Would you copy all lines in the data that contain the word "dengan"?
######
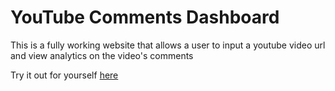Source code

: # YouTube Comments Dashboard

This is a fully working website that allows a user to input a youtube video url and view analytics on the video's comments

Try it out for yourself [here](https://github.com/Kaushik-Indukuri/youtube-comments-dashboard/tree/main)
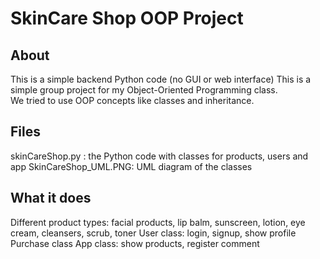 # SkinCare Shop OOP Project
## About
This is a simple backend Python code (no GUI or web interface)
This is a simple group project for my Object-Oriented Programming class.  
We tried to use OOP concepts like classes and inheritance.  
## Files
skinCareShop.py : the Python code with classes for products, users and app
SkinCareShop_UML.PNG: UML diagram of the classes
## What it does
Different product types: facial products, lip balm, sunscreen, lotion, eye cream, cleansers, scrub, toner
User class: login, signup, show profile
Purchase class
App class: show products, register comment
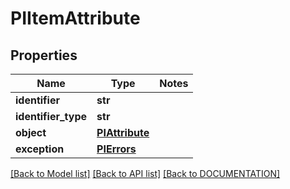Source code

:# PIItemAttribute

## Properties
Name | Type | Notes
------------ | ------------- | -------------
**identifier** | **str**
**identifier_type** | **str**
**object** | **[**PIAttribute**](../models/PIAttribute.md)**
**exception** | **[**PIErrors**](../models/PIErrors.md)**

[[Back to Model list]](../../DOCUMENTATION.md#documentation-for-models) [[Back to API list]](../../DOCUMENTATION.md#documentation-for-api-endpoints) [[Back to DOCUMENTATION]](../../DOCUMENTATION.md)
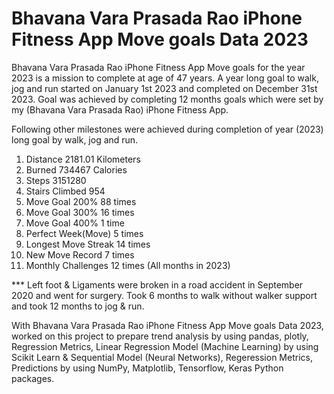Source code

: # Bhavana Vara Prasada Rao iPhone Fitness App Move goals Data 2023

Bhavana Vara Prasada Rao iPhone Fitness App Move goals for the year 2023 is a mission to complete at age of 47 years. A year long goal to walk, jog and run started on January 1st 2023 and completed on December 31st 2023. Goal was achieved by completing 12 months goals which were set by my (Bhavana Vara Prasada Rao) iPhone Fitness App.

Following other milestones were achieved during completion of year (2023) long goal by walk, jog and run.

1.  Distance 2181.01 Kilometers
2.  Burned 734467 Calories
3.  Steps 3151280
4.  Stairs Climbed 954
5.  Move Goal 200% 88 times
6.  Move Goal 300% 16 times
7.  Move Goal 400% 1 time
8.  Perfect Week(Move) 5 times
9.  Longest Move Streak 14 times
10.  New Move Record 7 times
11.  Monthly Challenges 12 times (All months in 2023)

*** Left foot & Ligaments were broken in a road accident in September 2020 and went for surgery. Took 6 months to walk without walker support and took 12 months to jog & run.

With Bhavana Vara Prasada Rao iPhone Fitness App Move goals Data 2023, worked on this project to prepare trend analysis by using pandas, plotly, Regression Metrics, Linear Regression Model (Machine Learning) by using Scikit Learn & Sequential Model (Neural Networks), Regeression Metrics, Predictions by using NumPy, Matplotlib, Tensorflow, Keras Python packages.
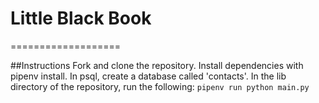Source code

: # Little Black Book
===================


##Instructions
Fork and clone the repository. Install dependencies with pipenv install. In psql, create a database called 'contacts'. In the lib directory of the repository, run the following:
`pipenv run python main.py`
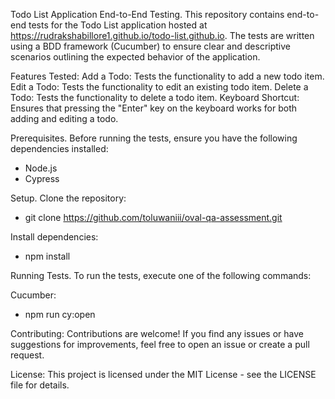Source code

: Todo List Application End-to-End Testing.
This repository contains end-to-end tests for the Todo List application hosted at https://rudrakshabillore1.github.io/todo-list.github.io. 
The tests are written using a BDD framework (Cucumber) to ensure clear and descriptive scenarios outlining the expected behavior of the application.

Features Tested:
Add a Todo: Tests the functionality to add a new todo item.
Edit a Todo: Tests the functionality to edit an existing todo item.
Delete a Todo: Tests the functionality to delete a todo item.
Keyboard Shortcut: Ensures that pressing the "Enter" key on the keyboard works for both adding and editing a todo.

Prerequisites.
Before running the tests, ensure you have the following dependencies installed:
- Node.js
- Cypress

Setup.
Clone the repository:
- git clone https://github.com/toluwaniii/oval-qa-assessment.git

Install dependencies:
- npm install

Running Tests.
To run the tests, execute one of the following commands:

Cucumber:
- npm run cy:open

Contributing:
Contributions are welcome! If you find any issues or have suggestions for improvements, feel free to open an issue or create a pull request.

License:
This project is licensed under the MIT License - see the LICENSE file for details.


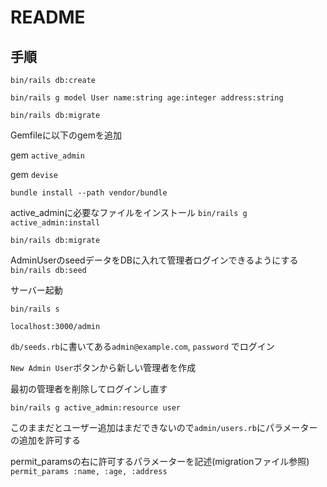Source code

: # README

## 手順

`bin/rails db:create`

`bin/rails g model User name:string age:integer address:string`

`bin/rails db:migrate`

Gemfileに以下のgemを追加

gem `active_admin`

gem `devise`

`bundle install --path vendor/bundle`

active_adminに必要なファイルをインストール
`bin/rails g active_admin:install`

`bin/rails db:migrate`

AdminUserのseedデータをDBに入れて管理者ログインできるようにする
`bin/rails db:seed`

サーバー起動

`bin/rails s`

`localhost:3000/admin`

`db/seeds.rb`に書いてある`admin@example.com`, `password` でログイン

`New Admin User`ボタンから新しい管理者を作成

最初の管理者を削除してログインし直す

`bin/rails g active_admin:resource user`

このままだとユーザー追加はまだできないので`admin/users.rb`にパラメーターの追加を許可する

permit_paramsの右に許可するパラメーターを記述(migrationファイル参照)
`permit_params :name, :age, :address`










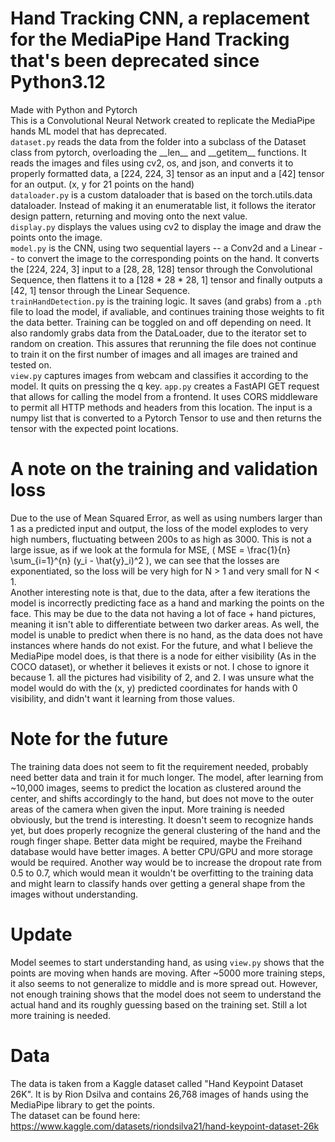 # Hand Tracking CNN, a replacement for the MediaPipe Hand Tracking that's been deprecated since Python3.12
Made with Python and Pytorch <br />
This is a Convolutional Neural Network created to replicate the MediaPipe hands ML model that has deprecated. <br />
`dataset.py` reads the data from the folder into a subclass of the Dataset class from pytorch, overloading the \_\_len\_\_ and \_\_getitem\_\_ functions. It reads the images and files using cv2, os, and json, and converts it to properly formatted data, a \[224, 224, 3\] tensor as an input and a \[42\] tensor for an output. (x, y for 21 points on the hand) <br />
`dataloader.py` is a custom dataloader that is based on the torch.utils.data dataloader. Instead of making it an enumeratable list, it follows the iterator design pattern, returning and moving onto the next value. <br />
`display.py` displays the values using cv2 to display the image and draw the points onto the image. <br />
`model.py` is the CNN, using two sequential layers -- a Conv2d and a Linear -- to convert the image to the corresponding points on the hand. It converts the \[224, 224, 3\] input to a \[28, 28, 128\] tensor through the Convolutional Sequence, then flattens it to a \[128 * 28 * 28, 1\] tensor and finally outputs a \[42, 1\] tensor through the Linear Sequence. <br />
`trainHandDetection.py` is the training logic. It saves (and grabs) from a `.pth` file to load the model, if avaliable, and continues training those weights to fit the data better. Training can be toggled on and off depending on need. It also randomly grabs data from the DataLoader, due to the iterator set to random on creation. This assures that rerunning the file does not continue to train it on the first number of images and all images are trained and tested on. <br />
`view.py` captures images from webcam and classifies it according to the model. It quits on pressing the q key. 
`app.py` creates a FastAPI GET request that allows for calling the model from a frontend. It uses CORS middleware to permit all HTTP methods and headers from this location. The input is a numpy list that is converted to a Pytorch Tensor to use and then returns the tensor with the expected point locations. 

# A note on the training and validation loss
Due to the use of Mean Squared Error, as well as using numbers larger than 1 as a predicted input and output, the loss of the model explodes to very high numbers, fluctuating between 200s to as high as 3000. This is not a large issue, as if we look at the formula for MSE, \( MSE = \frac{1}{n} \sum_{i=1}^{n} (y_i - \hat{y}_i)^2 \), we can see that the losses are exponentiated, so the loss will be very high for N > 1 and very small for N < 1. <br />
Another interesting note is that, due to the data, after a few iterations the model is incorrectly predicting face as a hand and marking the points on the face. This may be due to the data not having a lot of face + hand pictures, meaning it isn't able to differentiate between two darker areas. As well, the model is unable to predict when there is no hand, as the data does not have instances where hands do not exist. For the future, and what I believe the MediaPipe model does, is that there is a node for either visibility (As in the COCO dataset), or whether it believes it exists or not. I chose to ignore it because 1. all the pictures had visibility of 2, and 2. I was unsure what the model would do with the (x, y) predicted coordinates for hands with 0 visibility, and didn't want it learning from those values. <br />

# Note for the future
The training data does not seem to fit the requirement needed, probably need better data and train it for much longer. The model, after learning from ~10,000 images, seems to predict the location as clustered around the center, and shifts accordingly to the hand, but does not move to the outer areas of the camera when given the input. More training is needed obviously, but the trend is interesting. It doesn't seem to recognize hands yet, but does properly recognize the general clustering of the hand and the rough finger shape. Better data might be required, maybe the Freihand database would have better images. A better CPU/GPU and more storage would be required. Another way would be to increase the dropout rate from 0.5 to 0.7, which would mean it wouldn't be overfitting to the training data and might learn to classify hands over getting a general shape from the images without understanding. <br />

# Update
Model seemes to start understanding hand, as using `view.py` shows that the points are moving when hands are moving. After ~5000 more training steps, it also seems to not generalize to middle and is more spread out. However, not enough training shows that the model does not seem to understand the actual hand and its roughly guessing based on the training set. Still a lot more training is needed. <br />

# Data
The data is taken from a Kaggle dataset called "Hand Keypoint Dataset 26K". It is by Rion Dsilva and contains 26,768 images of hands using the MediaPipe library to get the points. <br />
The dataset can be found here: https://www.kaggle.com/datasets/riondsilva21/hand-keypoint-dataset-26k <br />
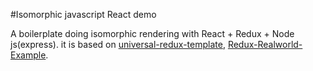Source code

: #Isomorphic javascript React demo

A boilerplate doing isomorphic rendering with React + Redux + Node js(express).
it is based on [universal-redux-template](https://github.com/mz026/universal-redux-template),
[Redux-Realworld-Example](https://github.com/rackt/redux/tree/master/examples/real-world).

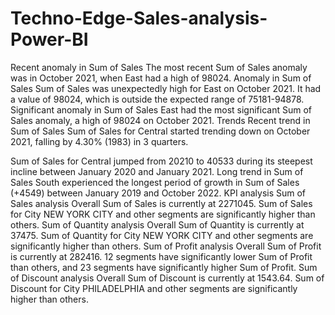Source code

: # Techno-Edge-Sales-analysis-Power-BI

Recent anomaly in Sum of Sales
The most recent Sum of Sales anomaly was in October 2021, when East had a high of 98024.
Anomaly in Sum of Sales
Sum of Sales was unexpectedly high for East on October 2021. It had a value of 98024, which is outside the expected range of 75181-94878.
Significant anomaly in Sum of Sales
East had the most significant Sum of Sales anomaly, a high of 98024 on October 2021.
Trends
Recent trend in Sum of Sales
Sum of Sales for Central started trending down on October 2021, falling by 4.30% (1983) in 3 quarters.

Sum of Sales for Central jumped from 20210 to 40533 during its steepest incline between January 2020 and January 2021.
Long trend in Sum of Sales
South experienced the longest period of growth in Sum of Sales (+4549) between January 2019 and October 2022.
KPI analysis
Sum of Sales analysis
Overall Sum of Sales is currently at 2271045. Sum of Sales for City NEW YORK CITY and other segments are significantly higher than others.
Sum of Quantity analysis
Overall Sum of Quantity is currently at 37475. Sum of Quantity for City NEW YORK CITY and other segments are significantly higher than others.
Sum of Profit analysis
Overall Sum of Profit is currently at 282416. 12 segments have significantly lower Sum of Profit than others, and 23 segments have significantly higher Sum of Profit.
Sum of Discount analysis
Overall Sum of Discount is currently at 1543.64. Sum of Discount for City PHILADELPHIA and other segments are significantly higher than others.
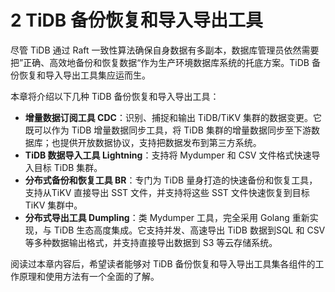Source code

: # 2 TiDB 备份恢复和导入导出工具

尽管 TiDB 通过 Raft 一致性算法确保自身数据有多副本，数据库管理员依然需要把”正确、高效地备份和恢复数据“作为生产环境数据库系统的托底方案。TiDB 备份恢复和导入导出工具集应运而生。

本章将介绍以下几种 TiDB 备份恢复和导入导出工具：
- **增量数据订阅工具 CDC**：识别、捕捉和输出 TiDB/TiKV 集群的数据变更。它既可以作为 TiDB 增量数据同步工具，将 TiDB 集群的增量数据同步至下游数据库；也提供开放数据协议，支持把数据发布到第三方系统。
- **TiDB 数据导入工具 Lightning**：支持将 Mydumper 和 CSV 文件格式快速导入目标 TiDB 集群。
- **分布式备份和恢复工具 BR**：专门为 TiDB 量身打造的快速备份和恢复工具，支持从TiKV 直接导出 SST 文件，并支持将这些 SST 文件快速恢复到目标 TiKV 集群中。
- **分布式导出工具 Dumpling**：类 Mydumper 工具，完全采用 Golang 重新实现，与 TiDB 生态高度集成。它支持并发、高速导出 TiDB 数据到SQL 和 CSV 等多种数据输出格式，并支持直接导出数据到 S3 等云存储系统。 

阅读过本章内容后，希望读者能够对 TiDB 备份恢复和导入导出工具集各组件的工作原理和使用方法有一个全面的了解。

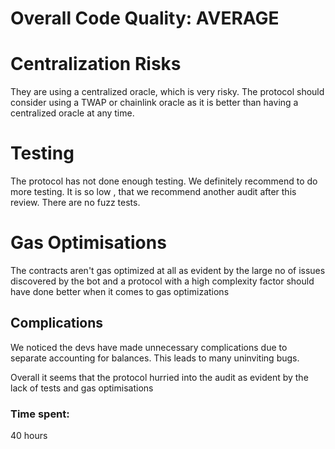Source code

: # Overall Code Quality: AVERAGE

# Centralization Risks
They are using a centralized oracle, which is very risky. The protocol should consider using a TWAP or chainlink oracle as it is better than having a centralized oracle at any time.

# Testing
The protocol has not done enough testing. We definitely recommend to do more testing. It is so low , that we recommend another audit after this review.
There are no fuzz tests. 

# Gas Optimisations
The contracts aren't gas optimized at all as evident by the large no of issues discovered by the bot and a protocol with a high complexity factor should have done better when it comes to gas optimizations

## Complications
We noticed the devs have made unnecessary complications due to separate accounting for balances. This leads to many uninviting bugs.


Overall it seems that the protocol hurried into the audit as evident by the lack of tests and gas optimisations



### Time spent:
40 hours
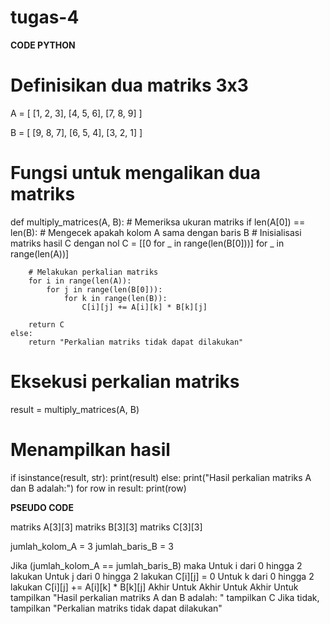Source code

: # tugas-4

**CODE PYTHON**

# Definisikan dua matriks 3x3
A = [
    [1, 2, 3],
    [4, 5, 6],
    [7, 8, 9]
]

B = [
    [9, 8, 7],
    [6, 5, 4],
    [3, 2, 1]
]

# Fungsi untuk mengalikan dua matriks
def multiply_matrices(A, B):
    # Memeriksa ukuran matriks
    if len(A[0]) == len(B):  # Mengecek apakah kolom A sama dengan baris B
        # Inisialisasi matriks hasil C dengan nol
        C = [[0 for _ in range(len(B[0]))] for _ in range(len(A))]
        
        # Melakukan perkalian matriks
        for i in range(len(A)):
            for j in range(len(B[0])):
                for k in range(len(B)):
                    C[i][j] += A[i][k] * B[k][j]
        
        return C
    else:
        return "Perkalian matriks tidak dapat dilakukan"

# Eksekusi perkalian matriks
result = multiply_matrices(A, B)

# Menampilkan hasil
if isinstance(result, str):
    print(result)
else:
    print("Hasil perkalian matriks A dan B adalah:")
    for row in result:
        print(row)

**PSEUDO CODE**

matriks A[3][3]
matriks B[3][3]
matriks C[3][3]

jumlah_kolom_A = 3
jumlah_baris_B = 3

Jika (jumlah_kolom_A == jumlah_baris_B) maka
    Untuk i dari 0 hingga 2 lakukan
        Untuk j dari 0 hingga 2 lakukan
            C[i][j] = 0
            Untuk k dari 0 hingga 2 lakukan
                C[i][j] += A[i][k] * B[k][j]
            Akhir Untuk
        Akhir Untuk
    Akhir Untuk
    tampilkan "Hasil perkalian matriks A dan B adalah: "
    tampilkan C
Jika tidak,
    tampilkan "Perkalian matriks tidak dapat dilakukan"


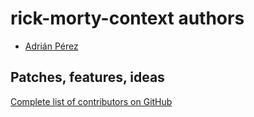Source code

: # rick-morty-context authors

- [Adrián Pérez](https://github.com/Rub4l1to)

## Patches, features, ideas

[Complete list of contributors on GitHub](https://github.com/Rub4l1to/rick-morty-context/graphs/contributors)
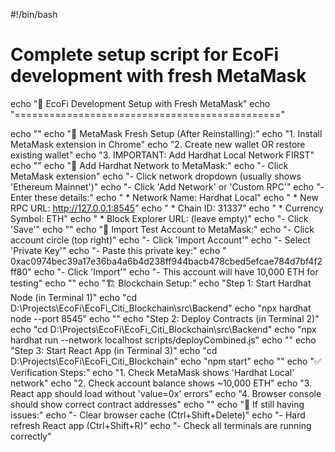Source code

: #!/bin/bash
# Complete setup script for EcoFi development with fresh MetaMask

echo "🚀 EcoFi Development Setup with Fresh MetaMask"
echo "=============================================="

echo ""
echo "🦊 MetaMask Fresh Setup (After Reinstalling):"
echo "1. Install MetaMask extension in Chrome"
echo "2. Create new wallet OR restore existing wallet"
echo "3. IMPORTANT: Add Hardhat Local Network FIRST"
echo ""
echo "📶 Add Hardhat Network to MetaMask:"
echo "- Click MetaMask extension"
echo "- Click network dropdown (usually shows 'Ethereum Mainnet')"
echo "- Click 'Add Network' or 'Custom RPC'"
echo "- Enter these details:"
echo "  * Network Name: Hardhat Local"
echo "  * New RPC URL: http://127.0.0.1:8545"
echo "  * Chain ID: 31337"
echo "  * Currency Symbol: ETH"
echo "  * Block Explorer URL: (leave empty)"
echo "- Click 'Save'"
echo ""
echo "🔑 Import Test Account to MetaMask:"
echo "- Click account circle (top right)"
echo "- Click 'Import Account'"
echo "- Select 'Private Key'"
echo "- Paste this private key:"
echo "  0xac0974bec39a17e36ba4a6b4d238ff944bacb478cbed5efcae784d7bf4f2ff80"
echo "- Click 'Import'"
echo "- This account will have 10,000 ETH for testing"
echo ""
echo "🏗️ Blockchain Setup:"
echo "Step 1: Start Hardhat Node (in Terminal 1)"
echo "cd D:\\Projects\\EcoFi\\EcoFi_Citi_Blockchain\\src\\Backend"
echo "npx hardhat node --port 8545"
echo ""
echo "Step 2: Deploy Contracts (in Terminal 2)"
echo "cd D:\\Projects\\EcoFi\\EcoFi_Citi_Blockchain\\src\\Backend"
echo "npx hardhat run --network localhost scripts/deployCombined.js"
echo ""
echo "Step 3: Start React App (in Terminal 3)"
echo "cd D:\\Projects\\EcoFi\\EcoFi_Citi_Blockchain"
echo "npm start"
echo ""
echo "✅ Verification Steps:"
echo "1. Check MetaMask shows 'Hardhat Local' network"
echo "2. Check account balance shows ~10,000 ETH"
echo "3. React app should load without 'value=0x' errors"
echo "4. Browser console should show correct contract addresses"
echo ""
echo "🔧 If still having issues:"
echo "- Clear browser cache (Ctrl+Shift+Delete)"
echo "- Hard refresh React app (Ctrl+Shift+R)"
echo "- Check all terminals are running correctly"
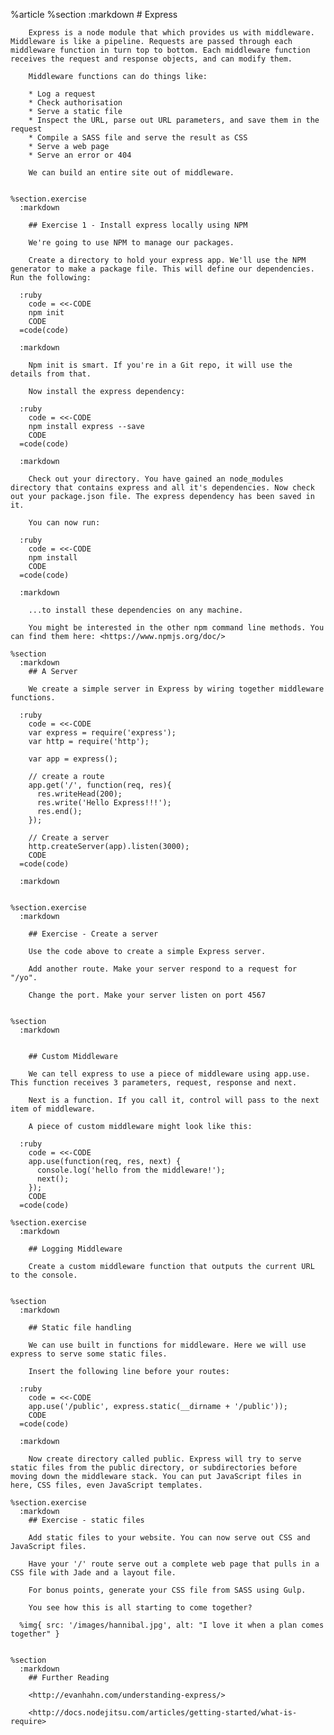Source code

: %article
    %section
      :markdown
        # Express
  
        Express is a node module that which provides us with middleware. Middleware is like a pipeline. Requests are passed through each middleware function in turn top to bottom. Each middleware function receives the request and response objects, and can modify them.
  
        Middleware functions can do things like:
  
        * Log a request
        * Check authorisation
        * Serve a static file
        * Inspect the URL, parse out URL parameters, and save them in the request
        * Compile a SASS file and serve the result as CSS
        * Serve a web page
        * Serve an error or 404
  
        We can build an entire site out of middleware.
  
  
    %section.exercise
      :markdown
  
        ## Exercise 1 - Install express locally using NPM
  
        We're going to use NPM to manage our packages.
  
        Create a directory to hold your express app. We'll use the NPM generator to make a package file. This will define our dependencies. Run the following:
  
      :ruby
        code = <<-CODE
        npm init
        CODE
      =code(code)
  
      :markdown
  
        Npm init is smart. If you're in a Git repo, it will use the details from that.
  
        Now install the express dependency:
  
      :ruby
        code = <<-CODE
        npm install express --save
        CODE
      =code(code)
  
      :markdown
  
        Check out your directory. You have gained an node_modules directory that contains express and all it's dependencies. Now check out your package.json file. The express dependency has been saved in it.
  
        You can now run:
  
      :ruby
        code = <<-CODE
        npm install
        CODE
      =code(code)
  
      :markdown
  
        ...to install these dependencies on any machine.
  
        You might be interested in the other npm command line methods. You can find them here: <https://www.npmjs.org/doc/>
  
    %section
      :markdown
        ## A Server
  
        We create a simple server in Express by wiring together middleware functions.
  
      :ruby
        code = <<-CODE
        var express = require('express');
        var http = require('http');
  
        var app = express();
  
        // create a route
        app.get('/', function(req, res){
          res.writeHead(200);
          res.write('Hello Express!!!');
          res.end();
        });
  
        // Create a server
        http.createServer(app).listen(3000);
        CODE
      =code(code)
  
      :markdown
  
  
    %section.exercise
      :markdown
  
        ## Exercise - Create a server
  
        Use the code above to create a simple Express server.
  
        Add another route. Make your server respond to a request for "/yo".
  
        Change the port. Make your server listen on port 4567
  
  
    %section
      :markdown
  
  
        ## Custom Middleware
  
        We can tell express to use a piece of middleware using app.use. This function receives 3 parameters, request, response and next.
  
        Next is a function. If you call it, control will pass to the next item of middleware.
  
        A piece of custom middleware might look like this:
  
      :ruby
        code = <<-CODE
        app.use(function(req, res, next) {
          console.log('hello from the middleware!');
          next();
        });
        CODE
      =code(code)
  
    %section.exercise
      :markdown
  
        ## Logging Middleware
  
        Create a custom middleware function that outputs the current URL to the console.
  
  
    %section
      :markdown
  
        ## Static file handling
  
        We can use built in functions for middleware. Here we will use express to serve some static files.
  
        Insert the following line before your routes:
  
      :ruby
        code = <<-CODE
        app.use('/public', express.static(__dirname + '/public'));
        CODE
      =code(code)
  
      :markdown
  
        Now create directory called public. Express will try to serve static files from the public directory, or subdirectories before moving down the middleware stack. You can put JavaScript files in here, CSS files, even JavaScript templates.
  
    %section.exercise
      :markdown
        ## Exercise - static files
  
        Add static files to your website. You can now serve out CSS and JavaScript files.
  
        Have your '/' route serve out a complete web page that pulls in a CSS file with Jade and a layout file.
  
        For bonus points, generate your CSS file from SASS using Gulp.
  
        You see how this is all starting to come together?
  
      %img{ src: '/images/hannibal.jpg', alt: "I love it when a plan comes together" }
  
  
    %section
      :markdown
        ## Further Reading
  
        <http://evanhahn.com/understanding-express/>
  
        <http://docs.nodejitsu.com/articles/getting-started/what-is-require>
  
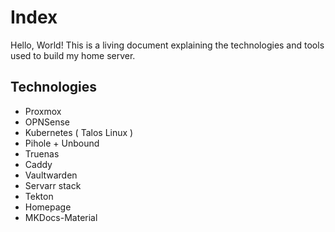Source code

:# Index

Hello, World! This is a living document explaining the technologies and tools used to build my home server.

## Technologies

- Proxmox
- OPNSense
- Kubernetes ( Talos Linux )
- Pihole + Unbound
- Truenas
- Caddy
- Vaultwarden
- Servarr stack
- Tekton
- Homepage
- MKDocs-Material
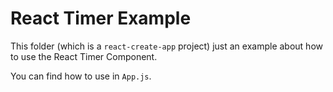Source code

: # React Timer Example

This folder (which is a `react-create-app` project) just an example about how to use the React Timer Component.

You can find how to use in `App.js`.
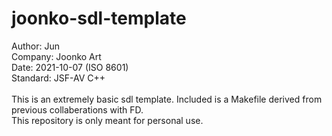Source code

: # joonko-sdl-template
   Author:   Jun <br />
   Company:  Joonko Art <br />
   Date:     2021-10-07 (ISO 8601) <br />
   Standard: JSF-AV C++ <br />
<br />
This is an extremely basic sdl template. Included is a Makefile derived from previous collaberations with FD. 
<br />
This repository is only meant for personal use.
######
* _YOUR SOLUTION_
    if len(A[0]) == len(B):  # Mengecek apakah kolom A sama dengan baris B
        # Inisialisasi matriks hasil C dengan nol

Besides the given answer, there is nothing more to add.